When it debuts in mid-2009, it will house a 150-room Embassy Suites hotel on floors one through seven, with Class-A office space on the middle five levels, topped by three floors of high-end condominiums. The dwellings will range in price from $400,000 to more than $1.5 million.
Uniquest, which expects to have approval from the New York State Attorney General’s Office to begin marketing the units in August, has already fielded hundreds of inquiries about the condos, including some 75 it characterized as “serious.”
Montante said he’s had detailed discussions with a potential buyer for the 4,000-square-foot, 15th-floor penthouse unit.
Uniquest recently announced it has signed Buffalo law firm Damon & Morey LLP as anchor tenant for its office floors. The law firm will move into the 11th and 12th floors, taking 50,000-square-feet, under a 15-year lease that starts May 1, 2009.
While most of the structure is currently torn down to its structural steel, a portion of the north and west sides of the building is clad in its new glass facade. Blueish gray and pearl panels are replacing the tan concrete that made up its exterior.
In unveiling the building’s new identity, Montante also disclosed the price tag for transforming the 375,000-square-foot federal building to a state-of- the-art mixed use complex has ballooned from a projected $68 million to as much as $80 million.
He blamed rising international demand for steel and skyrocketing fuel prices for the sharp price increase, and said it’s affecting every construction project in the country.
Montante also said higher building costs will not block plans for his company’s next major project, a 23-story condominium tower on Gates Circle in the city’s Delaware District.
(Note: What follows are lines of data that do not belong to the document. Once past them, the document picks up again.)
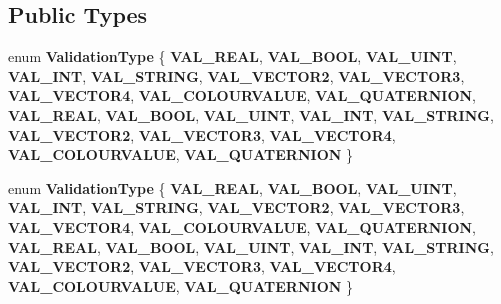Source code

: \subsection*{Public Types}
\begin{DoxyCompactItemize}
\item 
\mbox{\label{classPUScriptTranslator_a918e9e974cd8d41d65b5106b7cc8dada}} 
enum {\bfseries Validation\+Type} \{ \newline
{\bfseries V\+A\+L\+\_\+\+R\+E\+AL}, 
{\bfseries V\+A\+L\+\_\+\+B\+O\+OL}, 
{\bfseries V\+A\+L\+\_\+\+U\+I\+NT}, 
{\bfseries V\+A\+L\+\_\+\+I\+NT}, 
\newline
{\bfseries V\+A\+L\+\_\+\+S\+T\+R\+I\+NG}, 
{\bfseries V\+A\+L\+\_\+\+V\+E\+C\+T\+O\+R2}, 
{\bfseries V\+A\+L\+\_\+\+V\+E\+C\+T\+O\+R3}, 
{\bfseries V\+A\+L\+\_\+\+V\+E\+C\+T\+O\+R4}, 
\newline
{\bfseries V\+A\+L\+\_\+\+C\+O\+L\+O\+U\+R\+V\+A\+L\+UE}, 
{\bfseries V\+A\+L\+\_\+\+Q\+U\+A\+T\+E\+R\+N\+I\+ON}, 
{\bfseries V\+A\+L\+\_\+\+R\+E\+AL}, 
{\bfseries V\+A\+L\+\_\+\+B\+O\+OL}, 
\newline
{\bfseries V\+A\+L\+\_\+\+U\+I\+NT}, 
{\bfseries V\+A\+L\+\_\+\+I\+NT}, 
{\bfseries V\+A\+L\+\_\+\+S\+T\+R\+I\+NG}, 
{\bfseries V\+A\+L\+\_\+\+V\+E\+C\+T\+O\+R2}, 
\newline
{\bfseries V\+A\+L\+\_\+\+V\+E\+C\+T\+O\+R3}, 
{\bfseries V\+A\+L\+\_\+\+V\+E\+C\+T\+O\+R4}, 
{\bfseries V\+A\+L\+\_\+\+C\+O\+L\+O\+U\+R\+V\+A\+L\+UE}, 
{\bfseries V\+A\+L\+\_\+\+Q\+U\+A\+T\+E\+R\+N\+I\+ON}
 \}
\item 
\mbox{\label{classPUScriptTranslator_a918e9e974cd8d41d65b5106b7cc8dada}} 
enum {\bfseries Validation\+Type} \{ \newline
{\bfseries V\+A\+L\+\_\+\+R\+E\+AL}, 
{\bfseries V\+A\+L\+\_\+\+B\+O\+OL}, 
{\bfseries V\+A\+L\+\_\+\+U\+I\+NT}, 
{\bfseries V\+A\+L\+\_\+\+I\+NT}, 
\newline
{\bfseries V\+A\+L\+\_\+\+S\+T\+R\+I\+NG}, 
{\bfseries V\+A\+L\+\_\+\+V\+E\+C\+T\+O\+R2}, 
{\bfseries V\+A\+L\+\_\+\+V\+E\+C\+T\+O\+R3}, 
{\bfseries V\+A\+L\+\_\+\+V\+E\+C\+T\+O\+R4}, 
\newline
{\bfseries V\+A\+L\+\_\+\+C\+O\+L\+O\+U\+R\+V\+A\+L\+UE}, 
{\bfseries V\+A\+L\+\_\+\+Q\+U\+A\+T\+E\+R\+N\+I\+ON}, 
{\bfseries V\+A\+L\+\_\+\+R\+E\+AL}, 
{\bfseries V\+A\+L\+\_\+\+B\+O\+OL}, 
\newline
{\bfseries V\+A\+L\+\_\+\+U\+I\+NT}, 
{\bfseries V\+A\+L\+\_\+\+I\+NT}, 
{\bfseries V\+A\+L\+\_\+\+S\+T\+R\+I\+NG}, 
{\bfseries V\+A\+L\+\_\+\+V\+E\+C\+T\+O\+R2}, 
\newline
{\bfseries V\+A\+L\+\_\+\+V\+E\+C\+T\+O\+R3}, 
{\bfseries V\+A\+L\+\_\+\+V\+E\+C\+T\+O\+R4}, 
{\bfseries V\+A\+L\+\_\+\+C\+O\+L\+O\+U\+R\+V\+A\+L\+UE}, 
{\bfseries V\+A\+L\+\_\+\+Q\+U\+A\+T\+E\+R\+N\+I\+ON}
 \}
\end{DoxyCompactItemize}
Construction of that building, originally pegged as a $55 million effort, is tentatively slated to begin in late 2009 or early 2010.
During its days as a federal government-owned office tower, the Dulski listed its official address as 111 W. Huron St. Since acquiring the building in a federal auction in late 2006, Uniquest Development has unofficially referred to the site as 200 Delaware, but developers wanted a more distinct name.
Buffalo advertising and marketing firm Crowley Webb was brought in to assist the naming effort, cutting an original list of some 100 possible monikers down to a handful of choices. When Avant took the lead in the name game, there was some concern that Buffalonians would have a tough time pronouncing it.
“There was some worry that the Buffalo “flat A” would overtake the softer “Ah-vahnt,” said Uniland spokeswoman Judi Griggs.
To dispel concerns Crowley Webb hit Main Street and asked passers-by to pronounce Avant, along with two other possible building names. When results yielded a 90 percent success rate for Avant’s soft A’s, the choice became final.